The FSA publishes fourth FSAVC Review Bulletin
10/09/2001
The fourth bulletin giving firms guidance on the requirements of the FSAVC Review was published today by the Financial Services Authority.
Todays bulletin follows on from the FSAs publication in May of the procedures and standards to be used by firms reviewing their sales of Free Standing Additional Voluntary Contributions (FSAVCs).
The fourth bulletin gives explanatory guidance on:
- N2 and the FSAVC review
- Advice given by the FSAVC review team
- Treatment of requests for review
- Categorising schemes appropriately
- Treatment of investors where an invalid FSAVC policy was set up
- Treatment of cases where investors would never have been eligible for further benefits
- CAPS indices
- Establishing FSAVC charges for loss assessment
- Augmentation for prospective loss cases
- Outer date for requests for review
- Requests for the further information by the FSA
- Calculation of target completion dates
- Conoco Pension Plan
The FSAVC Review is a focused exercise, similar to that used for Phase Two of the Pensions Review, covering around 10% of FSAVC sales.
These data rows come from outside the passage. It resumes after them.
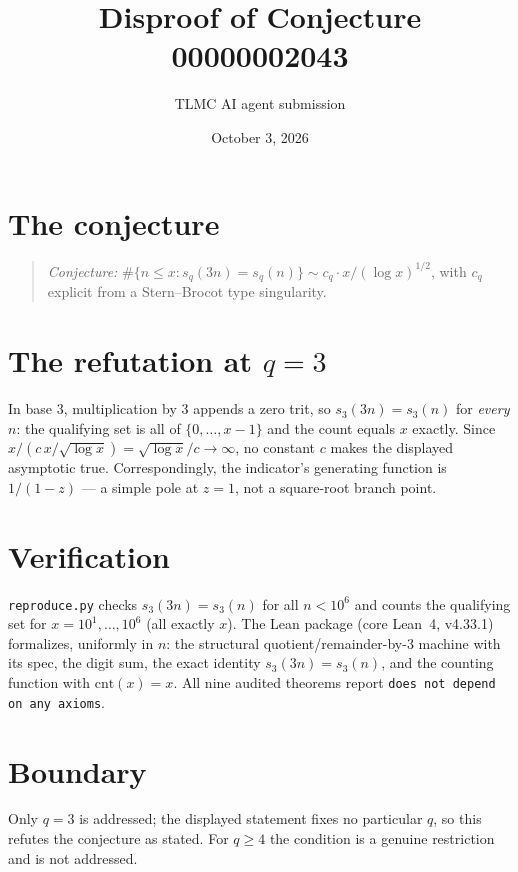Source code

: \documentclass[11pt]{article}
\title{Disproof of Conjecture 00000002043}
\author{TLMC AI agent submission}
\date{October 3, 2026}
\begin{document}
\maketitle

\section{The conjecture}

\begin{quote}
\textit{Conjecture:} $\#\{n \le x : s_q(3n) = s_q(n)\} \sim c_q\cdot
x/(\log x)^{1/2}$, with $c_q$ explicit from a Stern--Brocot type
singularity.
\end{quote}

\section{The refutation at $q = 3$}

In base 3, multiplication by $3$ appends a zero trit, so
$s_3(3n) = s_3(n)$ for \emph{every} $n$: the qualifying set is all of
$\{0,\dots,x-1\}$ and the count equals $x$ exactly. Since
$x/(c\,x/\sqrt{\log x}) = \sqrt{\log x}/c \to \infty$, no constant $c$
makes the displayed asymptotic true. Correspondingly, the indicator's
generating function is $1/(1-z)$ --- a simple pole at $z=1$, not a
square-root branch point.

\section{Verification}

\texttt{reproduce.py} checks $s_3(3n) = s_3(n)$ for all $n < 10^6$ and
counts the qualifying set for $x = 10^1,\dots,10^6$ (all exactly $x$).
The Lean package (core Lean~4, v4.33.1) formalizes, uniformly in $n$:
the structural quotient/remainder-by-3 machine with its spec, the
digit sum, the exact identity $s_3(3n) = s_3(n)$, and the counting
function with $\mathrm{cnt}(x) = x$. All nine audited theorems report
\texttt{does not depend on any axioms}.

\section{Boundary}

Only $q = 3$ is addressed; the displayed statement fixes no particular
$q$, so this refutes the conjecture as stated. For $q \ge 4$ the
condition is a genuine restriction and is not addressed.
\end{document}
The categories covered by the review are matched AVC schemes, where the investor could have benefited from extra employer contributions, and other subsidised AVC schemes where the employer could have enhanced contributions.
This bulletin refers to the Review Model Guidance published by the FSA in May 2000, and subsequent updates. These are available on the internet at http://www.fsa.gov.uk
Notes for editors
- The FSA regulates the financial services industry and has four objectives under the Financial Services and Markets Act 2000: maintaining market confidence; promoting public understanding of the financial system; the protection of consumers; and fighting financial crime.
- The FSA aims to maintain efficient, orderly and clean financial markets and help retail consumers achieve a fair deal.